Platzkartnui und Fenster und Rausgucken

Platzkartnui und Fenster und Rausgucken

Jetzt sitzen wir also im Minsk-Sochi Zug und bekommen Waren feilgeboten, laut werden Vorzüge und günstige Preise vorgetragen, Schlafende sind egal. Folgende Liste beschreibt, ohne Anspruch auf Vollständigkeit, das Sortiment: Blumenvasen, mit Blumenmuster, oder ohne, vergoldet, oder nicht, Kinderbuntstiftsets, Walnüsse, Milch, andere Nüsse, einen Meter hohe Vasen (das Angebot entspricht wirklich dem eines gut aufgeräumten Vasenladens), Käse, karierte Taschen voll Zeug, Brot, Brennholz, Bier, Besteck und das beste Gebäck überhaupt, wenn man der Verkäuferin glauben mag.
Die ukrainische Landschaft fährt am Fenster vorbei, die Bäume blühen, mehr Birkenwäldchen, also fahren wir in die richtige Richtung. Nach vier Stunden Fahrt werde ich bereits das zweite Mal von Polizisten kontrolliert. Sie entdecken mich, als ich durch das Türfenster der Raucherecke Fotos von vorbeifahrender Natur mache. Wir fahren zwar durchs Donezk-Gebiet, aber von einem fahrenden Zug aus sind keine Besonderheiten zu entdecken. Eine Straßensperre aus alten Reifen bekomme ich nicht rechtzeitig in den Fokus.

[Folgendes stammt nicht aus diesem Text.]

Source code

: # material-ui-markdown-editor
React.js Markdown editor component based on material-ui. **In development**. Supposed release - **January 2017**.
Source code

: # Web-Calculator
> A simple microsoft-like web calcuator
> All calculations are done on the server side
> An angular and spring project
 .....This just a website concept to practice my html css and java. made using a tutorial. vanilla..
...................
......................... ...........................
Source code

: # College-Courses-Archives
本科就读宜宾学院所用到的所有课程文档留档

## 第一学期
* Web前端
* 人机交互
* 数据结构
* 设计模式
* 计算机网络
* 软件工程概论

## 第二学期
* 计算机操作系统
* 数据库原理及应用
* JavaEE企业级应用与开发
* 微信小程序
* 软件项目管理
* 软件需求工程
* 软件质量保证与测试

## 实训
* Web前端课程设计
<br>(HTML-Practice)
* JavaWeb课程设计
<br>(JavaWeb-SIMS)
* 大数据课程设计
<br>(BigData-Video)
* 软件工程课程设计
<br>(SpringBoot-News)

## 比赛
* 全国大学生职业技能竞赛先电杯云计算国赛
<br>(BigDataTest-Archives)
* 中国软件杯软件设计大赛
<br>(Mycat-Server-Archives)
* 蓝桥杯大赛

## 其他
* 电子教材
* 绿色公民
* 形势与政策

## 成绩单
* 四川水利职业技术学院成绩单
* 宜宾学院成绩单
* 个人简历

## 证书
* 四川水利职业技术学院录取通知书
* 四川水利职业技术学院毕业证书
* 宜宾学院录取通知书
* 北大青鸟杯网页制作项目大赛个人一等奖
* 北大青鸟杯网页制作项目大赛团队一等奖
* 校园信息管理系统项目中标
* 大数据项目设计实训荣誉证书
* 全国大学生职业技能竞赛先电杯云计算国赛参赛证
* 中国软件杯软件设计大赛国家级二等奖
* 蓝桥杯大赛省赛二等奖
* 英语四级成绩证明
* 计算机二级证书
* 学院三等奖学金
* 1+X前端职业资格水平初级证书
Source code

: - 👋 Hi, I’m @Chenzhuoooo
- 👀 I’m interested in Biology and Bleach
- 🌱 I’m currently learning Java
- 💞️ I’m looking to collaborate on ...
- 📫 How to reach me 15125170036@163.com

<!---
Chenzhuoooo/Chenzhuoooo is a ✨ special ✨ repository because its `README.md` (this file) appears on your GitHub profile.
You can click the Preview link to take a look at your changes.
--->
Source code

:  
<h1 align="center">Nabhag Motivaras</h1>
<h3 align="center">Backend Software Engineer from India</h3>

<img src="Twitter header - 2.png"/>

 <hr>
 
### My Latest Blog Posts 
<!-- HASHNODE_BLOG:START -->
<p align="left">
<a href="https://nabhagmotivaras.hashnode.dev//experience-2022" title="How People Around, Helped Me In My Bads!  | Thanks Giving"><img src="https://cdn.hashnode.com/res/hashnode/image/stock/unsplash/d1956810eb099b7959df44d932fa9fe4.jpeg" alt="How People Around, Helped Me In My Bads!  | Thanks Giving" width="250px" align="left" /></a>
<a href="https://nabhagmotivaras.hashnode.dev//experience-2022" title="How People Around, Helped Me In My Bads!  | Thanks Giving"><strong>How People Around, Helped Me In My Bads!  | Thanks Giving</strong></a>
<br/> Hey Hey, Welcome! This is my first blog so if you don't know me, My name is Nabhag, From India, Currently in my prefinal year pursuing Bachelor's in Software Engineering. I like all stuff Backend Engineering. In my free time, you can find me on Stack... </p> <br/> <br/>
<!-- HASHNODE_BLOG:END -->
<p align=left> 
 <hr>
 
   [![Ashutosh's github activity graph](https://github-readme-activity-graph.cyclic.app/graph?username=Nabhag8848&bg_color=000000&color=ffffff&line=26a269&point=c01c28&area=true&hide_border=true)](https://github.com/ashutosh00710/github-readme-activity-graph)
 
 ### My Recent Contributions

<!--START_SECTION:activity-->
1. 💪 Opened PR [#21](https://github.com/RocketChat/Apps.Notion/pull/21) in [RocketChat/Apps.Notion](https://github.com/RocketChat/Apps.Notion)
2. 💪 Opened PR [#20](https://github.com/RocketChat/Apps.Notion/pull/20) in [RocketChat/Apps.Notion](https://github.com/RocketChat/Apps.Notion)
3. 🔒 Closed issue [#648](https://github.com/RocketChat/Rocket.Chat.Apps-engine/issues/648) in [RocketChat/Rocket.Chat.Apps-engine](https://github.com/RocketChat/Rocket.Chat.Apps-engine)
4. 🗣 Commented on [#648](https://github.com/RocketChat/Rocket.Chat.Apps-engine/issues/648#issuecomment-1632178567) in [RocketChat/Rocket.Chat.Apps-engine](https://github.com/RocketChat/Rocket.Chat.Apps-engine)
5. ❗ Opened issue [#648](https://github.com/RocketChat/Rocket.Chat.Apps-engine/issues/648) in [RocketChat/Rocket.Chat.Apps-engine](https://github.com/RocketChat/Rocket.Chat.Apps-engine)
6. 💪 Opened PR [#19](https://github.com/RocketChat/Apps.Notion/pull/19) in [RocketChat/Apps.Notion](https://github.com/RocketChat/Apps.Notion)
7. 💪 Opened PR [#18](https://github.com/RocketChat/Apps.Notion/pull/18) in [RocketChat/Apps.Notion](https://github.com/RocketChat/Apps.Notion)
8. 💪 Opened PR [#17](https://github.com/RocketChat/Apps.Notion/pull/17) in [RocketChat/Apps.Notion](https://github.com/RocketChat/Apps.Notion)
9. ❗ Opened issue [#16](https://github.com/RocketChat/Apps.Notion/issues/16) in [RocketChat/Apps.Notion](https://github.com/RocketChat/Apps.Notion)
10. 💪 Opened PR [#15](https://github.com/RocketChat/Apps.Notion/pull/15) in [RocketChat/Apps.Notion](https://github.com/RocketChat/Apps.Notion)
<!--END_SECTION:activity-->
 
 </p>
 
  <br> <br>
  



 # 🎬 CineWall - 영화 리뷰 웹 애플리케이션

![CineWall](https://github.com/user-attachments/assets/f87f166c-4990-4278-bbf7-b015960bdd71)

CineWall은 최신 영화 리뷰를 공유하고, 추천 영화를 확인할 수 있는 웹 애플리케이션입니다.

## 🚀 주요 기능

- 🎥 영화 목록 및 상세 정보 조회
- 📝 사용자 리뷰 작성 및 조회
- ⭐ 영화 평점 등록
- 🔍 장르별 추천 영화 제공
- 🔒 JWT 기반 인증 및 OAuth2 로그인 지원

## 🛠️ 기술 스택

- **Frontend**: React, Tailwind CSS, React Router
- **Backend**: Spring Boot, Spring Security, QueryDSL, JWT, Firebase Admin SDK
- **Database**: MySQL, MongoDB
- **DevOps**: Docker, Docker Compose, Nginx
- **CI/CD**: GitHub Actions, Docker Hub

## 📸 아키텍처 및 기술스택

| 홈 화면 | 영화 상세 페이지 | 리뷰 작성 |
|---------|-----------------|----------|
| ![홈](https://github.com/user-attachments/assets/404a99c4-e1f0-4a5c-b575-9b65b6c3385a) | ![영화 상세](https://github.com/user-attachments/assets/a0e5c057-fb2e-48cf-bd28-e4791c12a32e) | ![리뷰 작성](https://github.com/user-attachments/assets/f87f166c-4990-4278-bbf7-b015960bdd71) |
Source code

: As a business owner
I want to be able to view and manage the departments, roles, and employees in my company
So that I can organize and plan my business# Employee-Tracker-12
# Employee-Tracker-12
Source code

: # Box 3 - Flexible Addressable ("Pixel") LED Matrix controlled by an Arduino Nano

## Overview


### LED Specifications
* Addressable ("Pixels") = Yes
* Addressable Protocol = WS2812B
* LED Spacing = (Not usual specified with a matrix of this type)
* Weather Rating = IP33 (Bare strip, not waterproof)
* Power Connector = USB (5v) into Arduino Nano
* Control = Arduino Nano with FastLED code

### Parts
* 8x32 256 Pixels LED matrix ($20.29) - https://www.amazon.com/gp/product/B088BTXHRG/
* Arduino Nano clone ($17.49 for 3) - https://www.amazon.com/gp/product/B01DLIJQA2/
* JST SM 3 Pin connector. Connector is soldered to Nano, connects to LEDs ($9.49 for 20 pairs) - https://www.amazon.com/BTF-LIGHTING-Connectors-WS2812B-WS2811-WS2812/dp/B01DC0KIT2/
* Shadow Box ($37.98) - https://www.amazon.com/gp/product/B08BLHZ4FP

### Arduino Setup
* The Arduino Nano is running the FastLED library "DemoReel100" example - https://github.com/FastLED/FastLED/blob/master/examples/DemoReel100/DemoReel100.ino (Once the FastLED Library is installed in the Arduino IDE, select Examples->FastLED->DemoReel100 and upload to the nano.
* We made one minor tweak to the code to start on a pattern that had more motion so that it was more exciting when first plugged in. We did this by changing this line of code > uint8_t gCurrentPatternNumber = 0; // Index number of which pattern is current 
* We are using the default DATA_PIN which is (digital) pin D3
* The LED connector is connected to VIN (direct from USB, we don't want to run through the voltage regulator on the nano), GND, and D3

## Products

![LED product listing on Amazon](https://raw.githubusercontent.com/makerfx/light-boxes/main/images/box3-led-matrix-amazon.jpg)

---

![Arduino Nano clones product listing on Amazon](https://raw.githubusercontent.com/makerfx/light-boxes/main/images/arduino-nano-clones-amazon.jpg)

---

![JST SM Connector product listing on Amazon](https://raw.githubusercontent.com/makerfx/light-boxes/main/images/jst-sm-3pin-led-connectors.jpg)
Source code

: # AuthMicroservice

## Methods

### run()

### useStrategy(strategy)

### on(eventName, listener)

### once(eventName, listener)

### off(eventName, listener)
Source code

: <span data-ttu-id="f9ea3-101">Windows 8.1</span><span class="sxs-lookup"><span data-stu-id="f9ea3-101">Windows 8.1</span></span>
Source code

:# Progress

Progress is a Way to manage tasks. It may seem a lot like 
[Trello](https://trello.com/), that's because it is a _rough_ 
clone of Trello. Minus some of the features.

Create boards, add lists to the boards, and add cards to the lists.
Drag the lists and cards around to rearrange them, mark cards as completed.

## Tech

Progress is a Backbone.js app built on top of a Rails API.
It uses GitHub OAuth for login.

Bahnsteig und Hightech-Zug und kurz vor Sochi

Bahnsteig und Hightech-Zug und kurz vor Sochi

“Gehörst Du zu dem Wagon?” fragt mich der eine Polizist “Ja”. “Hast Du Drogen dabei?” fragt der zweite. “Nein, keine Drogen.” “Wo kommst Du her?” “Aus Deutschland.” “Alleine unterwegs?” “Mit einem Freund.” “Kommt ihr aus Weißrussland?” “Nein, aus der Ukraine.” “Aha, was habt ihr hier gemacht?” “Urlaub?” “Zeige Deine Dokumente!”. Also gehen wir zu den Liegen. “Hast Du ein Telefon dabei?” “Ja, aber das Akku ist alle.” “Zeige es trotzdem!” Er schaltet es ein und klickt wild durch die Apps, findet Fotos, dann geht das Handy wieder aus, Dirks Handy wird auch durchgeklickt. Ich habe die ganze Zeit den Fotoapparat in der Hand, dessen Aufnahmen wohl relevanter wären, aber dieser interessiert die beiden Polizisten scheinbar nicht mehr, sie haben wohl nicht genug Indizien für irgendwas gefunden, stattdessen werden willkürlich noch ein paar andere Passagiere kontrolliert.
Die Grenzkontrollen verlaufen dann auf beiden Seiten schnell. Interessant ist vielleicht, dass die ukrainischen Zöllner bereits fünfzig Kilometer vor der Grenze den Zug kontrollieren. Die Russen blättern direkt an der Grenze durch unsere Visa.
Rostov am Don – schicker Bahnübergang, viele Sitze in großen Wartesälen, vereinzelt schlafen Wartende.
Der nächste Zug kommt auf die Minute pünktlich. Wieder ein platzkartnui Wagon, diesmal neuester russischer Hightech. Ein kleines Schildchen informiert darüber, dass wir in einem Glückswagon mitfahren, ein Passagier hat auf Platz soundso gesessen und 500000 Rubel gewonnen, weshalb es sich durchaus lohnt, an der Bahnlotterie teilzunehmen. Wir finden nach längerer Suche unsere Liegen. Alle schlafen. Am Morgen zeigt sich das Manko der eng besetzten Nachtzüge. Die morgendliche Routine ermöglicht es nicht, sich nicht ständig gegenseitig auf die Füße zu treten. Dicht an dicht drängen sich Passagiere durch den engen Gang aneinander vorbei.
Es gelingt mir immer noch nicht, dem Gespräch zwischen Russen sinngemäß zu folgen, zu schnell, zu viel neu, die Sprache hat sich verändert. Eine schöne Russin zieht kurz vor Sochi eine Jeansjacke an. Steht ihr nicht. Tolle dunkelbraune Augen.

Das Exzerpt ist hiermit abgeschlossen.